Collected data:
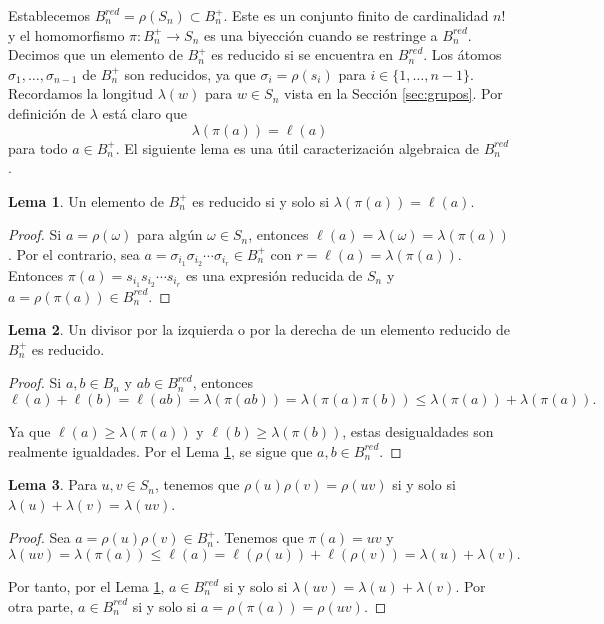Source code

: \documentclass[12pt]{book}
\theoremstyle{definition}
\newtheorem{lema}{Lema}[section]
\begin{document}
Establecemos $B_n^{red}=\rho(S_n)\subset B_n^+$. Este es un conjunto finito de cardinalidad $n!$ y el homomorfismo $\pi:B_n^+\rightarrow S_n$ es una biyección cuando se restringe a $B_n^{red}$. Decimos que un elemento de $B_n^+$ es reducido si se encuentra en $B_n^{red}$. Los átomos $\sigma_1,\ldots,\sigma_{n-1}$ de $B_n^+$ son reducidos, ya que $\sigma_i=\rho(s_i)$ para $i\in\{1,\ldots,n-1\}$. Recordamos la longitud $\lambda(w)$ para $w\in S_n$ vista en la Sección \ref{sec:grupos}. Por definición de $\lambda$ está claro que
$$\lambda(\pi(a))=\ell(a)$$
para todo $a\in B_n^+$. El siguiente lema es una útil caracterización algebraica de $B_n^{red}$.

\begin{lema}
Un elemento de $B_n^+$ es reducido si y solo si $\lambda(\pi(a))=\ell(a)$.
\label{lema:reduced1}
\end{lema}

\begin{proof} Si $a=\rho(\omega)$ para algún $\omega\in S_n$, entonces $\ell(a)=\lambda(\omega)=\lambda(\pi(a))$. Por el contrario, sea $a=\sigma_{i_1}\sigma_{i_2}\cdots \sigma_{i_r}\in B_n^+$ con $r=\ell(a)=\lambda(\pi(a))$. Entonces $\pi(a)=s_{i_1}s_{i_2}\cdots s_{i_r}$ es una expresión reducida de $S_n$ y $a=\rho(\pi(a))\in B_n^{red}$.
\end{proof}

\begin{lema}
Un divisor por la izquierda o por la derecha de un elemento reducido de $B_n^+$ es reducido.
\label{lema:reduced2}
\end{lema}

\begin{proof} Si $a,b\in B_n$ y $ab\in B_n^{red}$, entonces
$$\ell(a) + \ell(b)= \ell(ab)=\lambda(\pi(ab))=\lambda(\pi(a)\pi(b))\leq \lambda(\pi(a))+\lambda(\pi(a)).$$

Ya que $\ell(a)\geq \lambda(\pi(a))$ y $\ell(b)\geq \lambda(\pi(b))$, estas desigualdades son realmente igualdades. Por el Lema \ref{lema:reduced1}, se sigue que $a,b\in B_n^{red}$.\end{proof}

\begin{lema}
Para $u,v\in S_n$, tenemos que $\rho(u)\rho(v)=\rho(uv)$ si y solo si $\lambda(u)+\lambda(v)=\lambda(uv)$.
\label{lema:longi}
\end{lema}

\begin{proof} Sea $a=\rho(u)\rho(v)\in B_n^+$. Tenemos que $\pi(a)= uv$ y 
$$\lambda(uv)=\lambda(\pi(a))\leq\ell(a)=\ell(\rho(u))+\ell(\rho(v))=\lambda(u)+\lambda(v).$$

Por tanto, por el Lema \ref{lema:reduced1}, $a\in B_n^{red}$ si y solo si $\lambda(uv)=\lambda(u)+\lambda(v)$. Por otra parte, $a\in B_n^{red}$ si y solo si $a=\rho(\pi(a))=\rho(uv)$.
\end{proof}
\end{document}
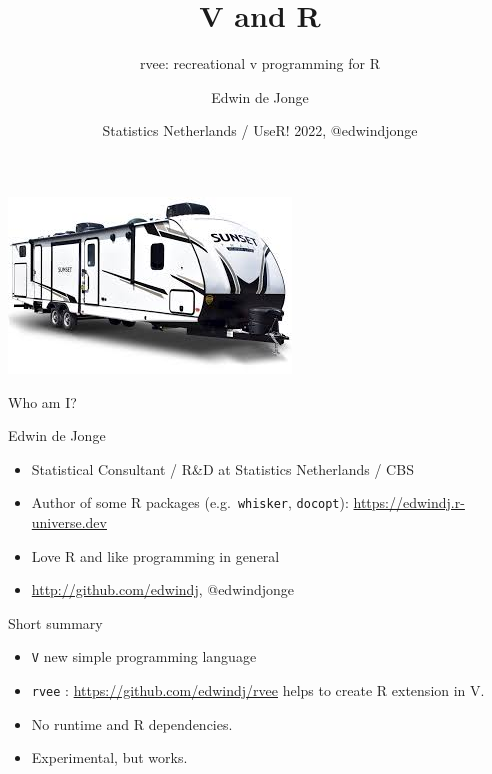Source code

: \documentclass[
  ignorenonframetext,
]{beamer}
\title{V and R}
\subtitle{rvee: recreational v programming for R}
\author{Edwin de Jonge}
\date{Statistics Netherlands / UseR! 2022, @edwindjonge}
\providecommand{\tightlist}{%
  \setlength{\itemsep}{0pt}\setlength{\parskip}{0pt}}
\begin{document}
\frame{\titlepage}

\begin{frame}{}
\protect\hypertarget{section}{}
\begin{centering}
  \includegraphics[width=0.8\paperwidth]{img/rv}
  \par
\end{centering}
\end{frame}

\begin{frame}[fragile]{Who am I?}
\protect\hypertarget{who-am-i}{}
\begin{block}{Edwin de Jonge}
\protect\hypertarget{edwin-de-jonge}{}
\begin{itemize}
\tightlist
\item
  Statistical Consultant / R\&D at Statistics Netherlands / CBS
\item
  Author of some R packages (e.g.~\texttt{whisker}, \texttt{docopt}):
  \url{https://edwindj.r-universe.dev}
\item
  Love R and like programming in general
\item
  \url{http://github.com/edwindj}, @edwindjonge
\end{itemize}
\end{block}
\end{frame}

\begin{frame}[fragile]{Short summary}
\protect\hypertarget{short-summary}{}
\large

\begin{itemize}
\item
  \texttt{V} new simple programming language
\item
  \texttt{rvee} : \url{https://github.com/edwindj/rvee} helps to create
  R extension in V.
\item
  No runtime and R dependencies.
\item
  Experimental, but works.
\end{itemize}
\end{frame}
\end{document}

INSTRUCTIONS FOR THE TASK
Emit only the final stretch of the records: the line containing "R extension in V." through the end, each line exactly as it stands.

TASK RESPONSE
  R extension in V.
\item
  No runtime and R dependencies.
\item
  Experimental, but works.
\end{itemize}
\end{frame}
\end{document}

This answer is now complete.